▸ **Task instructions**: In the entries below, find the line containing "AdudariMda yAjamAnanige patinxyidedxV", then copy it and every later line exactly, ending with the last line.

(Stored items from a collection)

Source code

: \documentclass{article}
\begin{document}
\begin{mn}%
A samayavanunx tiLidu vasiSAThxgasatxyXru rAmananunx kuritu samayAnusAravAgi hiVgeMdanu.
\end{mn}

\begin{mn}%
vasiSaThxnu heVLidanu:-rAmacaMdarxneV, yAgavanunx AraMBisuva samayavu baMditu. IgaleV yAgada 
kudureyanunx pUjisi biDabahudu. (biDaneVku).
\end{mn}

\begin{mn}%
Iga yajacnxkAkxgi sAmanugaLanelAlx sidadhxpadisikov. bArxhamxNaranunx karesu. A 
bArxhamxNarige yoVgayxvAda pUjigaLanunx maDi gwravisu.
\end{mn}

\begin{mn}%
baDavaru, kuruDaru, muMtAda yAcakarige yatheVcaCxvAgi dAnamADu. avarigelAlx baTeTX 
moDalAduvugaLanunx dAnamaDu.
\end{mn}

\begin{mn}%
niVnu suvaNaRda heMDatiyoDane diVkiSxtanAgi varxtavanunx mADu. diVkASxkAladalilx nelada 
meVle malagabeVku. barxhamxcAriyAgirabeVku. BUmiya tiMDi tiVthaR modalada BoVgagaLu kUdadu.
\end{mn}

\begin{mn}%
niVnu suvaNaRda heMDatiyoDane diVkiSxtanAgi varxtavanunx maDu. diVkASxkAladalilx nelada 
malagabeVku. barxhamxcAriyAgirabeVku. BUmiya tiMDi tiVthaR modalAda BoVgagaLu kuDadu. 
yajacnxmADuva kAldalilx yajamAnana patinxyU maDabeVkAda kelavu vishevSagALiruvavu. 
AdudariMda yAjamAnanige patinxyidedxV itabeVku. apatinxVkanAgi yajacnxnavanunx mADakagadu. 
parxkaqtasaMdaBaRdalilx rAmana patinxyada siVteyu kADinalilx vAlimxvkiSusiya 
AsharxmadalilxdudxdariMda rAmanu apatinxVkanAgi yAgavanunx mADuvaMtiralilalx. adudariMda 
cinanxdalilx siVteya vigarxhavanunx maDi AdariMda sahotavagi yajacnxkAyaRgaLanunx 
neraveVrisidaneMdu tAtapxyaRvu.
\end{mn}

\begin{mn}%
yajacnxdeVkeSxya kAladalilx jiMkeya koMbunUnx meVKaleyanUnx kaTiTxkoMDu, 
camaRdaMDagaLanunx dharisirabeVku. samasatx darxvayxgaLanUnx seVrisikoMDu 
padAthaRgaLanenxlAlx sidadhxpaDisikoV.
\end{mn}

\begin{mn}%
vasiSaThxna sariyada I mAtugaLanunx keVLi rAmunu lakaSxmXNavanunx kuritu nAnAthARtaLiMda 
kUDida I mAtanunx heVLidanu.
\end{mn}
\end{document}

▸ **Answer box**:
AdudariMda yAjamAnanige patinxyidedxV itabeVku. apatinxVkanAgi yajacnxnavanunx mADakagadu. 
parxkaqtasaMdaBaRdalilx rAmana patinxyada siVteyu kADinalilx vAlimxvkiSusiya 
AsharxmadalilxdudxdariMda rAmanu apatinxVkanAgi yAgavanunx mADuvaMtiralilalx. adudariMda 
cinanxdalilx siVteya vigarxhavanunx maDi AdariMda sahotavagi yajacnxkAyaRgaLanunx 
neraveVrisidaneMdu tAtapxyaRvu.
\end{mn}

\begin{mn}%
yajacnxdeVkeSxya kAladalilx jiMkeya koMbunUnx meVKaleyanUnx kaTiTxkoMDu, 
camaRdaMDagaLanunx dharisirabeVku. samasatx darxvayxgaLanUnx seVrisikoMDu 
padAthaRgaLanenxlAlx sidadhxpaDisikoV.
\end{mn}

\begin{mn}%
vasiSaThxna sariyada I mAtugaLanunx keVLi rAmunu lakaSxmXNavanunx kuritu nAnAthARtaLiMda 
kUDida I mAtanunx heVLidanu.
\end{mn}
\end{document}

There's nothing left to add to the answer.